Gue harap, gue melakukannya dengan baik. Gue harap, gue gak merusak kepercayaan Keana terhadap cinta, gue harap gue gak menorehkan luka yang berarti, sebab gue paham bagaimana sakitnya.
Di pintu itu, gue kembali menyandarkan tubuh, meraup oksigen sebanyak yang gue mampu karena sesak ini masih terus bergerumul di dada. Seandainya Hana juga bisa melakukannya dengan lebih baik, seandainya dia bisa sedikit aja mengerti….
“It’s okay, Ken. Gue juga gak pernah sekalipun berharap kita jadi lebih dari sekadar kita yang sekarang.”
Dan seandainya gue bisa selapang itu….
“Things will get better though, K. We just have to hang on a little longer.”
“Gue rasa harusnya gue yang bilang begitu.” Dia terkekeh. “Like you said, things will get better though, lo juga harus bertahan. Ah, lo emang paling bisa nenangin orang lain padahal lo yang jauh lebih butuh ditenangin, don’t push yourself too much, silly you!”
Gerutuannya bikin gue mau gak mau jadi ikut terkekeh pelan, walau gue tahu Keana gak bisa lihat gue. “Istirahat sana, sorry gue tengah malam jadi emosional gini.
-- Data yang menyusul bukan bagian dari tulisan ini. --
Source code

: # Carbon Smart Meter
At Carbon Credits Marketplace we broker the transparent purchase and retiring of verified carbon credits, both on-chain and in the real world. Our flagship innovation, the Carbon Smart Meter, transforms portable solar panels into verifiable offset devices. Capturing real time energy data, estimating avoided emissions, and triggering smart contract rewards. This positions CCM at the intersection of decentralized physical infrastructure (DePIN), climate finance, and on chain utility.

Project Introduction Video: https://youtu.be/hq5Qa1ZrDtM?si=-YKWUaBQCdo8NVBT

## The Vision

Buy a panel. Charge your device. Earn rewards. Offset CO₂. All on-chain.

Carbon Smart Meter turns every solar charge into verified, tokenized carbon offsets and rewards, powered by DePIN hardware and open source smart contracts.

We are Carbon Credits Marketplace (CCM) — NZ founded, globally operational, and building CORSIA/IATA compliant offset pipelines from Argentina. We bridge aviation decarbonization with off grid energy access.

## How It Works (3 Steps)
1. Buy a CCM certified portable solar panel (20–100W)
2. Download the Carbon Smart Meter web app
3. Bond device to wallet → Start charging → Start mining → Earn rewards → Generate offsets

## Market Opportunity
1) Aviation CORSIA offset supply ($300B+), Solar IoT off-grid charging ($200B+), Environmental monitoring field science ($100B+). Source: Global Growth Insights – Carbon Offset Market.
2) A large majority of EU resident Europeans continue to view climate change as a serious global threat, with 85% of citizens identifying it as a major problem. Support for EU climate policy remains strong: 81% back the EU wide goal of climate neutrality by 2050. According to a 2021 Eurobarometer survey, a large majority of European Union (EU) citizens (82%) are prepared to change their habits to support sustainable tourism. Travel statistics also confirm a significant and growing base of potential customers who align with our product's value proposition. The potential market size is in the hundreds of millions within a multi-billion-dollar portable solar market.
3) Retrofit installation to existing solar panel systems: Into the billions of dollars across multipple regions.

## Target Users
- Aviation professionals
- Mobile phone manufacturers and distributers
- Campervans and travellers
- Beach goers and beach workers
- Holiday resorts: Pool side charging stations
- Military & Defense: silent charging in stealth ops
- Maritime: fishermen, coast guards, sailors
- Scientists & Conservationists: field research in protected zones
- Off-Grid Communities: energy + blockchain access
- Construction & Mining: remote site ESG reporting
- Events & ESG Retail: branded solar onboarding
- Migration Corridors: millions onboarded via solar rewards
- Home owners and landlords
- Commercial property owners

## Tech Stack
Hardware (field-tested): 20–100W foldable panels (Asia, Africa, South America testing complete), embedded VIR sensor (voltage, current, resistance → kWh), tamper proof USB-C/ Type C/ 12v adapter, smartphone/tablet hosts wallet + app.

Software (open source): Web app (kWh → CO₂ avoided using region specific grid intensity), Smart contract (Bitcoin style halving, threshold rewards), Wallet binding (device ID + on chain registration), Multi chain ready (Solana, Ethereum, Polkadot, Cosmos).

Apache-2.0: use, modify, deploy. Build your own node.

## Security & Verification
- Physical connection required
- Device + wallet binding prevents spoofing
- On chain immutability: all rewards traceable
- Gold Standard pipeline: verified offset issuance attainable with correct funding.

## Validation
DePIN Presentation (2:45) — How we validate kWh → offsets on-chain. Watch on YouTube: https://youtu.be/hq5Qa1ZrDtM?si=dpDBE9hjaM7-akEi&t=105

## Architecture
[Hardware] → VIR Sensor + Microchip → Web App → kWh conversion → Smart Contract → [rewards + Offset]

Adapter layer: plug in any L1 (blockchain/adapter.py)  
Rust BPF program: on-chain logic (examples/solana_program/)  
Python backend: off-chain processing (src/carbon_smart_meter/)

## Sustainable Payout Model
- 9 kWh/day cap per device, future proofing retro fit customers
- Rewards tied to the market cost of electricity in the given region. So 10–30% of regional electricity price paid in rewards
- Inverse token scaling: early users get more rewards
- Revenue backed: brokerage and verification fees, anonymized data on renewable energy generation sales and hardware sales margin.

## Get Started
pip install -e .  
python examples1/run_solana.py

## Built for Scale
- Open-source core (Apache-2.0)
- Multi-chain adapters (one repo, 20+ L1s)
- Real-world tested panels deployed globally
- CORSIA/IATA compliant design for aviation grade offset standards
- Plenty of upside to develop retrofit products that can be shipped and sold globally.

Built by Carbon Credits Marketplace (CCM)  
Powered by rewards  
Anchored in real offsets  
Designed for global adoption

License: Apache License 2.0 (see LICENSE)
Gue pulang, ya? Ardika bisa ngamuk kalau gue gak turun juga.”
Tanpa menunggu jawaban dari gue, Keana udah melangkah pergi sewaktu gue berbalik dan menatap sosoknya lewat kaca pintu. Dia mungkin kelihatan baik-baik aja, tapi jelas gak ada patah hati yang baik-baik aja.
Patah hati, mau bagaimana pun ceritanya, gak mungkin berakhir baik-baik aja.
Semalaman, gue menekuk lutut di balik pintu, bersama kekosongan dan rasa bersalah yang terasa kian menggerogoti diri.